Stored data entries
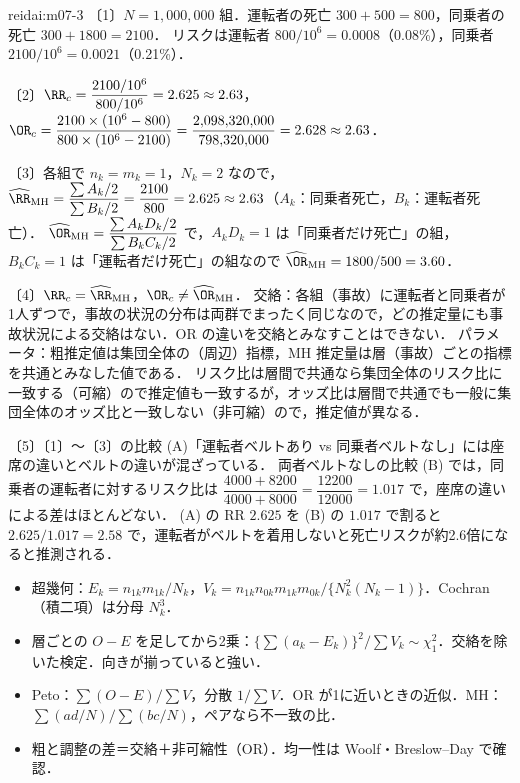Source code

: \begin{kaitou}{reidai:m07-3}
〔1〕$N=1{,}000{,}000$ 組．運転者の死亡 $300+500=800$，同乗者の死亡 $300+1800=2100$．
リスクは運転者 $800/10^6=0.0008$（0.08\%），同乗者 $2100/10^6=0.0021$（0.21\%）．

〔2〕$\RR_c=\dfrac{2100/10^6}{800/10^6}=2.625\approx2.63$，\quad
$\OR_c=\dfrac{2100\times(10^6-800)}{800\times(10^6-2100)}=\dfrac{2{,}098{,}320{,}000}{798{,}320{,}000}=2.628\approx2.63$．

〔3〕各組で $n_k=m_k=1$，$N_k=2$ なので，$\widehat\RR_{\mathrm{MH}}=\dfrac{\sum A_k/2}{\sum B_k/2}=\dfrac{2100}{800}=2.625\approx2.63$（$A_k$：同乗者死亡，$B_k$：運転者死亡）．
$\widehat\OR_{\mathrm{MH}}=\dfrac{\sum A_kD_k/2}{\sum B_kC_k/2}$ で，$A_kD_k=1$ は「同乗者だけ死亡」の組，$B_kC_k=1$ は「運転者だけ死亡」の組なので
$\widehat\OR_{\mathrm{MH}}=1800/500=3.60$．

〔4〕$\RR_c=\widehat\RR_{\mathrm{MH}}$，$\OR_c\ne\widehat\OR_{\mathrm{MH}}$．
交絡：各組（事故）に運転者と同乗者が1人ずつで，事故の状況の分布は両群でまったく同じなので，どの推定量にも事故状況による交絡はない．OR の違いを交絡とみなすことはできない．
パラメータ：粗推定値は集団全体の（周辺）指標，MH 推定量は層（事故）ごとの指標を共通とみなした値である．
リスク比は層間で共通なら集団全体のリスク比に一致する（可縮）ので推定値も一致するが，オッズ比は層間で共通でも一般に集団全体のオッズ比と一致しない（非可縮）ので，推定値が異なる．

〔5〕〔1〕〜〔3〕の比較 (A)「運転者ベルトあり vs 同乗者ベルトなし」には座席の違いとベルトの違いが混ざっている．
両者ベルトなしの比較 (B) では，同乗者の運転者に対するリスク比は $\dfrac{4000+8200}{4000+8000}=\dfrac{12200}{12000}=1.017$ で，座席の違いによる差はほとんどない．
(A) の RR $2.625$ を (B) の $1.017$ で割ると $2.625/1.017=2.58$ で，運転者がベルトを着用しないと死亡リスクが約2.6倍になると推測される．
\end{kaitou}

\begin{summarybox}
\begin{itemize}
\item 超幾何：$E_k=n_{1k}m_{1k}/N_k$，$V_k=n_{1k}n_{0k}m_{1k}m_{0k}/\{N_k^2(N_k-1)\}$．Cochran（積二項）は分母 $N_k^3$．
\item 層ごとの $O-E$ を足してから2乗：$\{\sum(a_k-E_k)\}^2/\sum V_k\sim\chi^2_1$．交絡を除いた検定．向きが揃っていると強い．
\item Peto：$\sum(O-E)/\sum V$，分散 $1/\sum V$．OR が1に近いときの近似．MH：$\sum(ad/N)/\sum(bc/N)$，ペアなら不一致の比．
\item 粗と調整の差＝交絡＋非可縮性（OR）．均一性は Woolf・Breslow--Day で確認．
\end{itemize}
\end{summarybox}
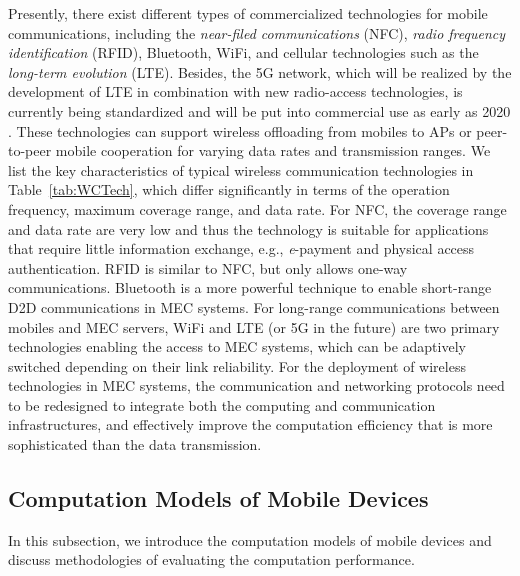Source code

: \documentclass[journal]{IEEEtran}
\begin{document}
Presently, there exist  different types of commercialized  technologies for mobile communications, including the \emph{near-filed communications} (NFC), \emph{radio frequency identification} (RFID),  Bluetooth, WiFi, and cellular technologies such as the \emph{long-term evolution} (LTE). {\color{black}Besides, the 5G network, which will be realized by the development of LTE in combination with new radio-access technologies, is currently being standardized and will be put into commercial use as early as 2020 \cite{ericssonWhitepaper}.} These technologies can support wireless offloading from mobiles to APs or peer-to-peer mobile cooperation for varying data rates and transmission ranges.  We list the key characteristics of typical wireless communication technologies in Table~\ref{tab:WCTech}, which differ significantly in terms of the operation frequency, maximum coverage range, and data rate. For NFC, the coverage range and data rate are very low and thus the technology  is suitable for applications that require little  information exchange, e.g., \emph{e}-payment and physical access authentication. RFID is similar to NFC, but only allows one-way communications. Bluetooth is a more powerful technique to enable short-range D2D communications in MEC systems. For long-range communications between mobiles and  MEC servers, WiFi and LTE {\color{black}(or 5G in the future)} are two primary technologies enabling the access to MEC systems, which can be adaptively switched depending on their link reliability.  For the deployment of wireless technologies in MEC systems, the communication and networking protocols need to be redesigned to integrate both the computing and  communication infrastructures, and effectively improve the computation efficiency that is more sophisticated than the data transmission.




\subsection{Computation Models of Mobile Devices}\label{Sec:ModelMD}

In this subsection, we introduce the computation models of mobile devices and discuss methodologies of evaluating the computation performance.
\end{document}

Exercise = The result should be a word-for-word restatement of all the data, without images.

Exercise solution =
Source code

: \begin{kaitou}{reidai:m07-3}
〔1〕$N=1{,}000{,}000$ 組．運転者の死亡 $300+500=800$，同乗者の死亡 $300+1800=2100$．
リスクは運転者 $800/10^6=0.0008$（0.08\%），同乗者 $2100/10^6=0.0021$（0.21\%）．

〔2〕$\RR_c=\dfrac{2100/10^6}{800/10^6}=2.625\approx2.63$，\quad
$\OR_c=\dfrac{2100\times(10^6-800)}{800\times(10^6-2100)}=\dfrac{2{,}098{,}320{,}000}{798{,}320{,}000}=2.628\approx2.63$．

〔3〕各組で $n_k=m_k=1$，$N_k=2$ なので，$\widehat\RR_{\mathrm{MH}}=\dfrac{\sum A_k/2}{\sum B_k/2}=\dfrac{2100}{800}=2.625\approx2.63$（$A_k$：同乗者死亡，$B_k$：運転者死亡）．
$\widehat\OR_{\mathrm{MH}}=\dfrac{\sum A_kD_k/2}{\sum B_kC_k/2}$ で，$A_kD_k=1$ は「同乗者だけ死亡」の組，$B_kC_k=1$ は「運転者だけ死亡」の組なので
$\widehat\OR_{\mathrm{MH}}=1800/500=3.60$．

〔4〕$\RR_c=\widehat\RR_{\mathrm{MH}}$，$\OR_c\ne\widehat\OR_{\mathrm{MH}}$．
交絡：各組（事故）に運転者と同乗者が1人ずつで，事故の状況の分布は両群でまったく同じなので，どの推定量にも事故状況による交絡はない．OR の違いを交絡とみなすことはできない．
パラメータ：粗推定値は集団全体の（周辺）指標，MH 推定量は層（事故）ごとの指標を共通とみなした値である．
リスク比は層間で共通なら集団全体のリスク比に一致する（可縮）ので推定値も一致するが，オッズ比は層間で共通でも一般に集団全体のオッズ比と一致しない（非可縮）ので，推定値が異なる．

〔5〕〔1〕〜〔3〕の比較 (A)「運転者ベルトあり vs 同乗者ベルトなし」には座席の違いとベルトの違いが混ざっている．
両者ベルトなしの比較 (B) では，同乗者の運転者に対するリスク比は $\dfrac{4000+8200}{4000+8000}=\dfrac{12200}{12000}=1.017$ で，座席の違いによる差はほとんどない．
(A) の RR $2.625$ を (B) の $1.017$ で割ると $2.625/1.017=2.58$ で，運転者がベルトを着用しないと死亡リスクが約2.6倍になると推測される．
\end{kaitou}

\begin{summarybox}
\begin{itemize}
\item 超幾何：$E_k=n_{1k}m_{1k}/N_k$，$V_k=n_{1k}n_{0k}m_{1k}m_{0k}/\{N_k^2(N_k-1)\}$．Cochran（積二項）は分母 $N_k^3$．
\item 層ごとの $O-E$ を足してから2乗：$\{\sum(a_k-E_k)\}^2/\sum V_k\sim\chi^2_1$．交絡を除いた検定．向きが揃っていると強い．
\item Peto：$\sum(O-E)/\sum V$，分散 $1/\sum V$．OR が1に近いときの近似．MH：$\sum(ad/N)/\sum(bc/N)$，ペアなら不一致の比．
\item 粗と調整の差＝交絡＋非可縮性（OR）．均一性は Woolf・Breslow--Day で確認．
\end{itemize}
\end{summarybox}
Source code

: \documentclass[journal]{IEEEtran}
\begin{document}
Presently, there exist  different types of commercialized  technologies for mobile communications, including the \emph{near-filed communications} (NFC), \emph{radio frequency identification} (RFID),  Bluetooth, WiFi, and cellular technologies such as the \emph{long-term evolution} (LTE). {\color{black}Besides, the 5G network, which will be realized by the development of LTE in combination with new radio-access technologies, is currently being standardized and will be put into commercial use as early as 2020 \cite{ericssonWhitepaper}.} These technologies can support wireless offloading from mobiles to APs or peer-to-peer mobile cooperation for varying data rates and transmission ranges.  We list the key characteristics of typical wireless communication technologies in Table~\ref{tab:WCTech}, which differ significantly in terms of the operation frequency, maximum coverage range, and data rate. For NFC, the coverage range and data rate are very low and thus the technology  is suitable for applications that require little  information exchange, e.g., \emph{e}-payment and physical access authentication. RFID is similar to NFC, but only allows one-way communications. Bluetooth is a more powerful technique to enable short-range D2D communications in MEC systems. For long-range communications between mobiles and  MEC servers, WiFi and LTE {\color{black}(or 5G in the future)} are two primary technologies enabling the access to MEC systems, which can be adaptively switched depending on their link reliability.  For the deployment of wireless technologies in MEC systems, the communication and networking protocols need to be redesigned to integrate both the computing and  communication infrastructures, and effectively improve the computation efficiency that is more sophisticated than the data transmission.




\subsection{Computation Models of Mobile Devices}\label{Sec:ModelMD}

In this subsection, we introduce the computation models of mobile devices and discuss methodologies of evaluating the computation performance.
\end{document}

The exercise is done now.